11 Survival Hacks Using Soda Cans


By 

They’re Strong, Flexible, Sharp, and Very Adaptable.



Whether you’re in a wilderness survival situation or without heat in a Texas snowstorm, some survival hacks using aluminum soda cans could quickly save the day.

A few simple tools can make quick work of soda can craft, but even if you’re in the woods naked and afraid you can adapt an empty aluminum can in a variety of ways without tools.



Soda Can Craft 101


Here’s the telegram. The thin aluminum on aluminum cans is extremely sharp. That’s a good thing if you’re trying to craft a knife, and the flexibility of aluminum makes it easy to puncture, cut, and manipulate, but be careful.

If you have gloves, wear them. You’re essentially working with sheet metal, and any sheet metal worker will be the first to tell you gloves are a really good idea.

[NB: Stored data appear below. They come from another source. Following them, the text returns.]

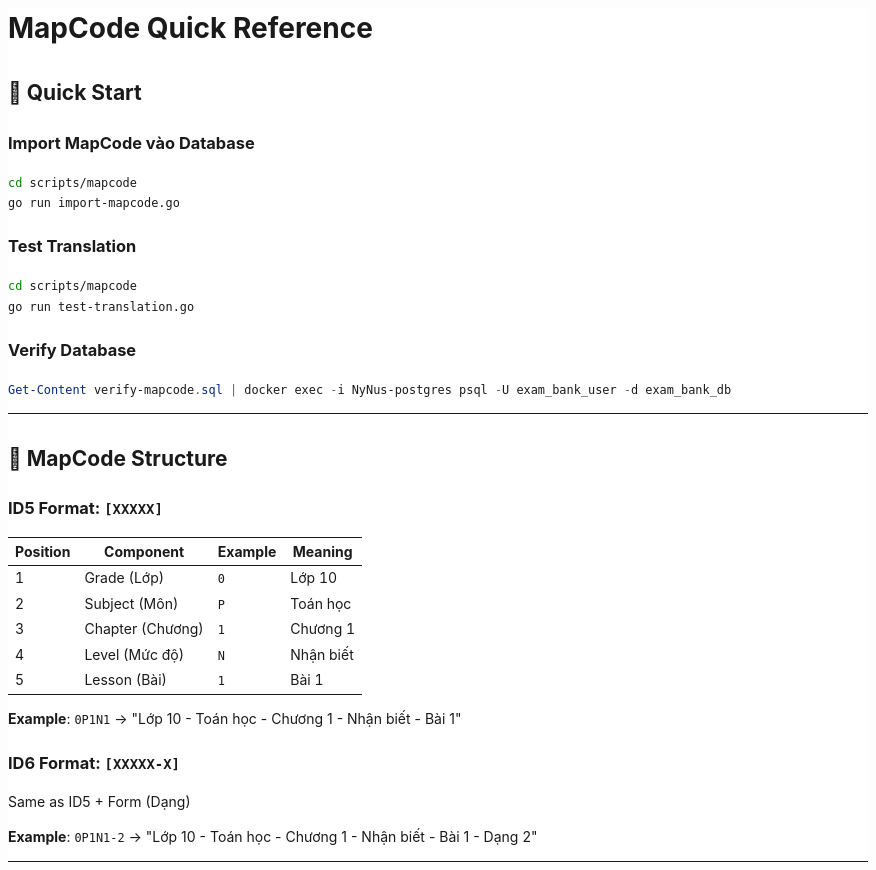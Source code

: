 # MapCode Quick Reference

## 🚀 Quick Start

### Import MapCode vào Database

```bash
cd scripts/mapcode
go run import-mapcode.go
```

### Test Translation

```bash
cd scripts/mapcode
go run test-translation.go
```

### Verify Database

```powershell
Get-Content verify-mapcode.sql | docker exec -i NyNus-postgres psql -U exam_bank_user -d exam_bank_db
```

---

## 📖 MapCode Structure

### ID5 Format: `[XXXXX]`

| Position | Component | Example | Meaning |
|----------|-----------|---------|---------|
| 1 | Grade (Lớp) | `0` | Lớp 10 |
| 2 | Subject (Môn) | `P` | Toán học |
| 3 | Chapter (Chương) | `1` | Chương 1 |
| 4 | Level (Mức độ) | `N` | Nhận biết |
| 5 | Lesson (Bài) | `1` | Bài 1 |

**Example**: `0P1N1` → "Lớp 10 - Toán học - Chương 1 - Nhận biết - Bài 1"

### ID6 Format: `[XXXXX-X]`

Same as ID5 + Form (Dạng)

**Example**: `0P1N1-2` → "Lớp 10 - Toán học - Chương 1 - Nhận biết - Bài 1 - Dạng 2"

---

There’s an assortment of tools that will come in handy if doing any work on aluminum cans including tin snips, heavy-duty scissors or shears, needle nose pliers, a hammer, and a hole punch.

There’s a good chance most of us could find those in our garage, but if you’re stranded in the woods, it’s highly unlikely that you packed some tin snips let alone any of those other tools.

Even without tools, you can actually do a lot when the only tool you have is an empty aluminum can you found in the forest. You’ll just have to improvise with sharp sticks, stones, and some careful twisting and pulling. Most of us might have a knife and if you do, you’re pretty much good to go.
Tips For Working With Aluminum Cans

The easiest way to cut into an aluminum can with tin snips or scissors is by starting a slit with a knife.

You then insert the shears into the slit to begin your cut. If all you have is a knife, use a sawing motion along the slit.



Many of these ideas require joining two halves of a can together. You need to crimp the rim of one of those halves to force-fit them.

Needle nose pliers are best, but you can improvise with a split in a stick pushed down on the edge of the can rim and twisted.



The easiest way to punch holes is with a nail. An improvised alternative is a stick sharpened to a point with its tip hardened in a fire. You can either hold the can and puncture it or place the can on a hard surface like a log or stump and drive the point home with a rock.

A knife tip twisted into the aluminum will also do the trick. All of this might be a good argument for including at least one nail in your survival kit.

Try to do a small fold-over on any exposed aluminum edges, especially if you might be handling that part of the aluminum or putting them up to your lips for a sip of water or to blow a whistle.



We might be wearing gloves while we’re working with the sheet aluminum but we don’t wear them all the time. Especially on our lips.

If you had the presence of mind to tightly roll and pack a yard of 1/2–inch wide duct tape in your survival kit, you can accomplish a lot with waterproofing your can, including making a canteen for transporting water.

Folding a piece of aluminum back and forth repeatedly will eventually cause it to break along that seam. Good to know if you have no way to cut your can.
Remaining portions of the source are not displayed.